### Exercise goal:
Read through the records below and copy each line that uses the word "fenómenos".

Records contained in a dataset
━━━━━━━━━━
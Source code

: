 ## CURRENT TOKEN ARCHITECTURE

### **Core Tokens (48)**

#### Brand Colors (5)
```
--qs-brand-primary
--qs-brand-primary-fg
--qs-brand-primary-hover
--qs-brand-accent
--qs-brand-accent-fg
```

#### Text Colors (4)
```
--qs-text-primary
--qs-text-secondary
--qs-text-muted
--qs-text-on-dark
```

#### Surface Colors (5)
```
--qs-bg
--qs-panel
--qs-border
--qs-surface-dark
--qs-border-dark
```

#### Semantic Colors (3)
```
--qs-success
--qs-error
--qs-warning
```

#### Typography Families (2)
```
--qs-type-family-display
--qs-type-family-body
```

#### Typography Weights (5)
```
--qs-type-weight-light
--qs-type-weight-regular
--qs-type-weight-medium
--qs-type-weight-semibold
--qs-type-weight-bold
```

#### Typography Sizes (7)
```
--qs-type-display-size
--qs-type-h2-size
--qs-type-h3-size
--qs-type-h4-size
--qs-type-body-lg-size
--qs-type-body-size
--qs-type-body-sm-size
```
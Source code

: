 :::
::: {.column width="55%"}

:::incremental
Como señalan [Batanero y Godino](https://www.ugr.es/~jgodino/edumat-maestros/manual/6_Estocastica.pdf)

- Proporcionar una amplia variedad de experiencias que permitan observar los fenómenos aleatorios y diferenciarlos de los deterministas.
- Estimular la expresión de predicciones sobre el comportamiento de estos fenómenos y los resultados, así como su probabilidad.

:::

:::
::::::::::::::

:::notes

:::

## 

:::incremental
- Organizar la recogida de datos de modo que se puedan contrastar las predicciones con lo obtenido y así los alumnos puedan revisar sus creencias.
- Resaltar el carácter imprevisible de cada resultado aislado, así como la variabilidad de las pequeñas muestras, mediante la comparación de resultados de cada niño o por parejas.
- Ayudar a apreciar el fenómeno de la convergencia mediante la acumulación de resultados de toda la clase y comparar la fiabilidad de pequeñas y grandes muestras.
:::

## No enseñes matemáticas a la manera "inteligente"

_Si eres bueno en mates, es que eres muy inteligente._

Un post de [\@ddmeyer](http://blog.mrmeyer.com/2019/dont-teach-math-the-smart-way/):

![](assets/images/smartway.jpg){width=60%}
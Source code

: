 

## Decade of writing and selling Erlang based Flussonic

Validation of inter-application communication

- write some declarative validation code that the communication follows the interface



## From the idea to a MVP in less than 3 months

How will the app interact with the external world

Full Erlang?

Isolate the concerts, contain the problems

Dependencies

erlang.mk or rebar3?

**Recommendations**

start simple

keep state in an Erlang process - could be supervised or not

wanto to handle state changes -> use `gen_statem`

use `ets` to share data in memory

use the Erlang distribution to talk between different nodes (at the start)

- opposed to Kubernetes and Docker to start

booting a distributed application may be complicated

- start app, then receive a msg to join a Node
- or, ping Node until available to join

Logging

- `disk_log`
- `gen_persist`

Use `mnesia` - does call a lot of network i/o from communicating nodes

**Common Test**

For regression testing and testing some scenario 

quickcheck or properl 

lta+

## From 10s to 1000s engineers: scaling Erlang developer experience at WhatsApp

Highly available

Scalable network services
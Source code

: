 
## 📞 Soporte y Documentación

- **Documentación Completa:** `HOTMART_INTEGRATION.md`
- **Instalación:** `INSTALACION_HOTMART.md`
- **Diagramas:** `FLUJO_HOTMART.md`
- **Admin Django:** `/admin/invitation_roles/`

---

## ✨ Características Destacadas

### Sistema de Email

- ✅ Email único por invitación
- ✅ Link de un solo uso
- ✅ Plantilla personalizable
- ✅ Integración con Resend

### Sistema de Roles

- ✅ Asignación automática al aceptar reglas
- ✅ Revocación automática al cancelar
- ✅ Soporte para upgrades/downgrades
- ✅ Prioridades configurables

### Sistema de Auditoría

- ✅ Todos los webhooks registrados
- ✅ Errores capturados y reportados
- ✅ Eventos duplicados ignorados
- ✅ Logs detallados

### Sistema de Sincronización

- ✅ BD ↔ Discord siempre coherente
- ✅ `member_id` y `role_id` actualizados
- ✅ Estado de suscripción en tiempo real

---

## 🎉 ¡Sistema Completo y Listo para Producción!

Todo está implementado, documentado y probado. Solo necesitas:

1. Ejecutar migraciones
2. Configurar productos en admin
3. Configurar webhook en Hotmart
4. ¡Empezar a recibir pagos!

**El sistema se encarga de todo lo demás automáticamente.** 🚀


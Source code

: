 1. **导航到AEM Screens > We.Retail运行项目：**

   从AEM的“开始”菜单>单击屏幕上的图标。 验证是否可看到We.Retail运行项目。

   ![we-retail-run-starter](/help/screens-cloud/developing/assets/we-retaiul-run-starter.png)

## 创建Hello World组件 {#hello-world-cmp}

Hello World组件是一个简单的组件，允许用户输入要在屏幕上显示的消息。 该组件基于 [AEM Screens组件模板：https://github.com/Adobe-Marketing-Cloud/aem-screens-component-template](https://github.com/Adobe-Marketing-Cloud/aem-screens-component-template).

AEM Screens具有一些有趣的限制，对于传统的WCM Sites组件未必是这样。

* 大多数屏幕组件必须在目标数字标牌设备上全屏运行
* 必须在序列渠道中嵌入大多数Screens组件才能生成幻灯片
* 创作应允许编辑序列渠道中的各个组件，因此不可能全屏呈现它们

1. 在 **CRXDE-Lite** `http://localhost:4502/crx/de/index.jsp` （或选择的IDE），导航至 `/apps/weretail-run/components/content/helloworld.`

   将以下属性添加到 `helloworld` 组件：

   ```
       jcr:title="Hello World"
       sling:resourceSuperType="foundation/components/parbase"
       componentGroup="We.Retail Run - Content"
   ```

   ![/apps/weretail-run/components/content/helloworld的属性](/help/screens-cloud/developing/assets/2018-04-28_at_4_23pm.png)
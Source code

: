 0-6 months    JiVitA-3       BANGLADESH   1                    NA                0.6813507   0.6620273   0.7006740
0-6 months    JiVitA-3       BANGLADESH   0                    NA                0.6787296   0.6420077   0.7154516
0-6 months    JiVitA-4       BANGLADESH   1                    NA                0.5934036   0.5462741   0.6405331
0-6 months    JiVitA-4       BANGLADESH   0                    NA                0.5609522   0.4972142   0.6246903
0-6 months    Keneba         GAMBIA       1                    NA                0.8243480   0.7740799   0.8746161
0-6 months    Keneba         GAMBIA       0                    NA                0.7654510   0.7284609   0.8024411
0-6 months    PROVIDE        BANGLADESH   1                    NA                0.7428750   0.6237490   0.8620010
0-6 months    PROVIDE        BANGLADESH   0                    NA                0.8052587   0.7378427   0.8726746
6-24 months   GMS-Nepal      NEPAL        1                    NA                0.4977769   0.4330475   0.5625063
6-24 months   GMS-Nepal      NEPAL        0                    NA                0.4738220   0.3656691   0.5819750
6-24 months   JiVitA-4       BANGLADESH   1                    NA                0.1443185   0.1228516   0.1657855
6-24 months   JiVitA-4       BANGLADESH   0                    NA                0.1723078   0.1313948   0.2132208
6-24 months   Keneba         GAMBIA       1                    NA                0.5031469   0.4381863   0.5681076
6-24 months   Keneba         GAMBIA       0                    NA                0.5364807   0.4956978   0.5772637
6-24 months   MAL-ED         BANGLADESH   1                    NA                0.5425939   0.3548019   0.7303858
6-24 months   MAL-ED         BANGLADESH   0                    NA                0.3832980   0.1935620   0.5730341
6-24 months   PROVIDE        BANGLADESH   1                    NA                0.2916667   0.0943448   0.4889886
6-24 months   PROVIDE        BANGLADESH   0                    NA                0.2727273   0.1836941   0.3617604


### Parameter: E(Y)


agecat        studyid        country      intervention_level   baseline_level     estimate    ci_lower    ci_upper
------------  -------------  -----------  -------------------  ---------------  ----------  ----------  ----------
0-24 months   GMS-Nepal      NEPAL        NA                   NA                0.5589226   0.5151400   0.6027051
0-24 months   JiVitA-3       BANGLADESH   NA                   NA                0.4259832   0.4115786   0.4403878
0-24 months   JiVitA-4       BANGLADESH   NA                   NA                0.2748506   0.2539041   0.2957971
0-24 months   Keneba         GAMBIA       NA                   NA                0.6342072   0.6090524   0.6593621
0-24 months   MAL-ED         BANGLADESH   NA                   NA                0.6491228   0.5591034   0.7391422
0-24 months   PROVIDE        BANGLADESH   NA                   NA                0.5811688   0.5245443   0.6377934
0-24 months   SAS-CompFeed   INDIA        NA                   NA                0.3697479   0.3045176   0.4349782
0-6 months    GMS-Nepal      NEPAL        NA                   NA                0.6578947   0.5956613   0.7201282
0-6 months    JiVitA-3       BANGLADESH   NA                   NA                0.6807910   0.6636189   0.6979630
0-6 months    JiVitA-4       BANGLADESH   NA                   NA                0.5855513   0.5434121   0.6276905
━━━━━━━━━━
### Result:
- Proporcionar una amplia variedad de experiencias que permitan observar los fenómenos aleatorios y diferenciarlos de los deterministas.
- Estimular la expresión de predicciones sobre el comportamiento de estos fenómenos y los resultados, así como su probabilidad.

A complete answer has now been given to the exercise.